The plantar fascia tendon is on the bottom of the foot. When it stretches too far or tears, it can be very painful. It can result in inflammation as well, making virtually every step difficult. It is one of the most common causes of heel pain for runners, and it often affects newer runners the most. It is generally seen more often in women as well. It is a sharp, stabbing pain in the bottom of the foot.
A variety of factors could contribute to the development of plantar fasciitis, including poor running shoes, increasing intensity too quickly, weak (or tight) calf muscles, or genetic conditions. Those with high arches and flat feet are more likely to experience plantar fasciitis.
Cramps often result from being dehydrated or exercising with too much intensity. If your feet begin to cramp regularly, you may not have enough potassium, magnesium, or calcium in your diet. Dark leafy greens, yogurt, and bananas may be good options to add to your diet to address these deficiencies.
Be sure to also stretch your feet before and after a run. The feet are sometimes forgotten in normal stretching routines. Stretches that hit the Achilles tendon and calf muscles will help get your muscles warm and ready to move.
Blisters and Other Injuries
When the skin is exposed to frequent friction, fluid will collect just beneath the surface, but above the bottom layer of skin. The combination of friction, heat, and moisture that runners experience in their shoes is often the perfect environment to create blisters. Blisters can act as a cushion for a short time, but they often break open and can become infected.

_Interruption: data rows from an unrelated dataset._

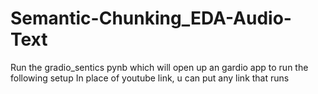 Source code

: # Semantic-Chunking_EDA-Audio-Text

Run the gradio_sentics pynb which will open up an gardio app to run the following setup
In place of youtube link, u can put any link that runs
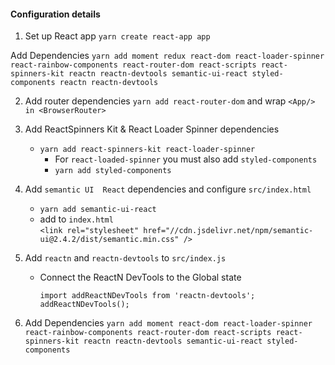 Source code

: #### Configuration details
1) Set up React app `yarn create react-app app`

Add Dependencies   `yarn add moment redux react-dom react-loader-spinner react-rainbow-components react-router-dom react-scripts react-spinners-kit reactn reactn-devtools semantic-ui-react styled-components reactn reactn-devtools`

2) Add router dependencies  `yarn add react-router-dom` and wrap `<App/> in <BrowserRouter>`

3) Add ReactSpinners Kit  & React Loader Spinner dependencies
    - `yarn add react-spinners-kit react-loader-spinner`
        - For `react-loaded-spinner` you must also add `styled-components`
        - `yarn add styled-components`
4) Add `semantic UI  React` dependencies and configure `src/index.html`
    - `yarn add semantic-ui-react`
    - add to `index.html`  
        `<link rel="stylesheet" href="//cdn.jsdelivr.net/npm/semantic-ui@2.4.2/dist/semantic.min.css" />`

5) Add  `reactn` and `reactn-devtools` to `src/index.js`
    - Connect the ReactN DevTools to the Global state

        `import addReactNDevTools from 'reactn-devtools';
        addReactNDevTools();`
6)  Add Dependencies   `yarn add moment react-dom react-loader-spinner react-rainbow-components react-router-dom react-scripts react-spinners-kit reactn reactn-devtools semantic-ui-react styled-components`   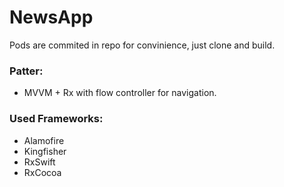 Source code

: # NewsApp

Pods are commited in repo for convinience, just clone and build.

### Patter:
- MVVM + Rx with flow controller for navigation.

### Used Frameworks:
- Alamofire
- Kingfisher
- RxSwift
- RxCocoa
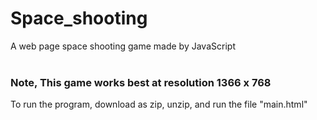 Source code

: # Space_shooting
A web page space shooting game made by JavaScript<br><br>
### Note, This game works best at resolution 1366 x 768
To run the program, download as zip, unzip, and run the file "main.html"
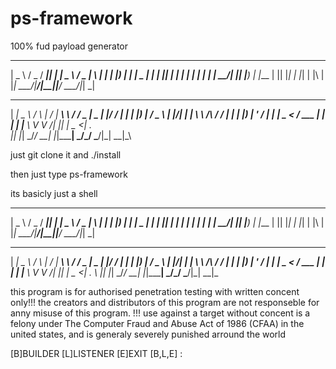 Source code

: # ps-framework
100% fud payload generator 

   ____   ___  ____  _____ ___ ____   ___  _   _
  |  _ \ / _ \/ ___|| ____|_ _|  _ \ / _ \| \ | |
  | |_) | | | \___ \|  _|  | || | | | | | |  \| |
  |  __/| |_| |___) | |___ | || |_| | |_| | |\  |
  |_|    \___/|____/|_____|___|____/ \___/|_| \_|
                                               
   _____ ____      _    __  __ _______        _____  ____  _  __
  |  ___|  _ \    / \  |  \/  | ____\ \      / / _ \|  _ \| |/ /
  | |_  | |_) |  / _ \ | |\/| |  _|  \ \ /\ / / | | | |_) | ' /
  |  _| |  _ <  / ___ \| |  | | |___  \ V  V /| |_| |  _ <| . \
  |_|   |_| \_\/_/   \_\_|  |_|_____|  \_/\_/  \___/|_| \_\_|\_\

just git clone it
and ./install

then just type ps-framework


its basicly just a shell

   ____   ___  ____  _____ ___ ____   ___  _   _ 
  |  _ \ / _ \/ ___|| ____|_ _|  _ \ / _ \| \ | |
  | |_) | | | \___ \|  _|  | || | | | | | |  \| |
  |  __/| |_| |___) | |___ | || |_| | |_| | |\  |
  |_|    \___/|____/|_____|___|____/ \___/|_| \_|
                                               
   _____ ____      _    __  __ _______        _____  ____  _  __
  |  ___|  _ \    / \  |  \/  | ____\ \      / / _ \|  _ \| |/ /
  | |_  | |_) |  / _ \ | |\/| |  _|  \ \ /\ / / | | | |_) | ' / 
  |  _| |  _ <  / ___ \| |  | | |___  \ V  V /| |_| |  _ <| . \ 
  |_|   |_| \_\/_/   \_\_|  |_|_____|  \_/\_/  \___/|_| \_\_|\_                                                              




  this program is for authorised penetration testing with written concent only!!! 
  the creators and distributors of this program are not responseble for anny misuse of this program. 
  !!! use against a target without concent is a felony under The Computer Fraud and Abuse Act of 1986 (CFAA) in the united   states, 
  and is generaly severely punished arround the world




  [B]BUILDER [L]LISTENER [E]EXIT
  [B,L,E] : 
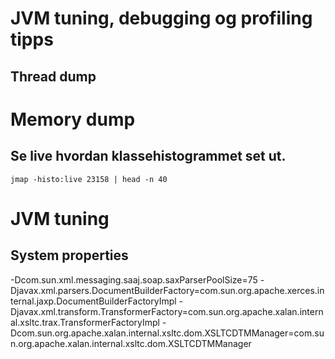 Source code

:# JVM tuning, debugging og profiling tipps




## Thread dump

# Memory dump

##  Se live hvordan klassehistogrammet set ut. 

    jmap -histo:live 23158 | head -n 40

# JVM tuning

## System properties
-Dcom.sun.xml.messaging.saaj.soap.saxParserPoolSize=75
-Djavax.xml.parsers.DocumentBuilderFactory=com.sun.org.apache.xerces.internal.jaxp.DocumentBuilderFactoryImpl
-Djavax.xml.transform.TransformerFactory=com.sun.org.apache.xalan.internal.xsltc.trax.TransformerFactoryImpl
-Dcom.sun.org.apache.xalan.internal.xsltc.dom.XSLTCDTMManager=com.sun.org.apache.xalan.internal.xsltc.dom.XSLTCDTMManager
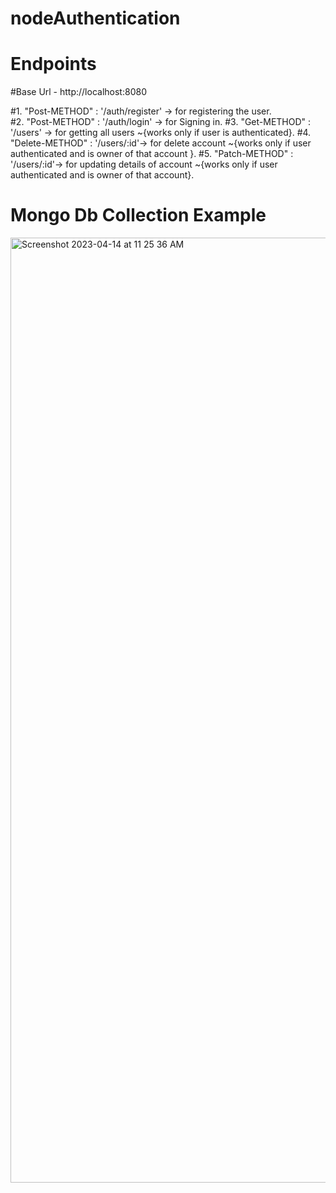 # nodeAuthentication

# Endpoints 
#Base Url - http://localhost:8080

#1. "Post-METHOD" : '/auth/register' -> for registering the user.  
#2. "Post-METHOD" : '/auth/login' -> for Signing in.
#3. "Get-METHOD" : '/users' -> for getting all users ~{works only if user is authenticated}.
#4. "Delete-METHOD" :  '/users/:id'-> for delete account ~{works only if user authenticated and is owner of that account }.
#5. "Patch-METHOD" : '/users/:id'-> for updating details of account ~{works only if user authenticated and is owner of that account}.

# Mongo Db Collection Example

<img width="1512" alt="Screenshot 2023-04-14 at 11 25 36 AM" src="https://user-images.githubusercontent.com/65527851/231953707-7be1b9cf-6050-4fdf-adcb-f014d4872b07.png">
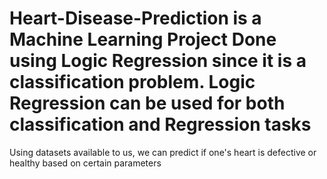 # Heart-Disease-Prediction is a Machine Learning Project Done using Logic Regression since it is a classification problem. Logic Regression can be used for both classification and Regression tasks
Using datasets available to us, we can predict if one's heart is defective or healthy based on certain parameters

Ulcers and other similar wounds are relatively common as well. Depending on the location, they may put you out of commission for a few days, but they should heal fairly quickly. If they do not, that could be a sign of a more serious health condition, such as nerve damage or poor circulation. Foot wounds are also associated with diabetes, and many cases of diabetes are first diagnosed after a foot issue.
If you have feet problems, it is better to address them immediately to avoid long-term issues. Take a day or two off of running if necessary—if your feet are not functioning properly, running can make the situation worse!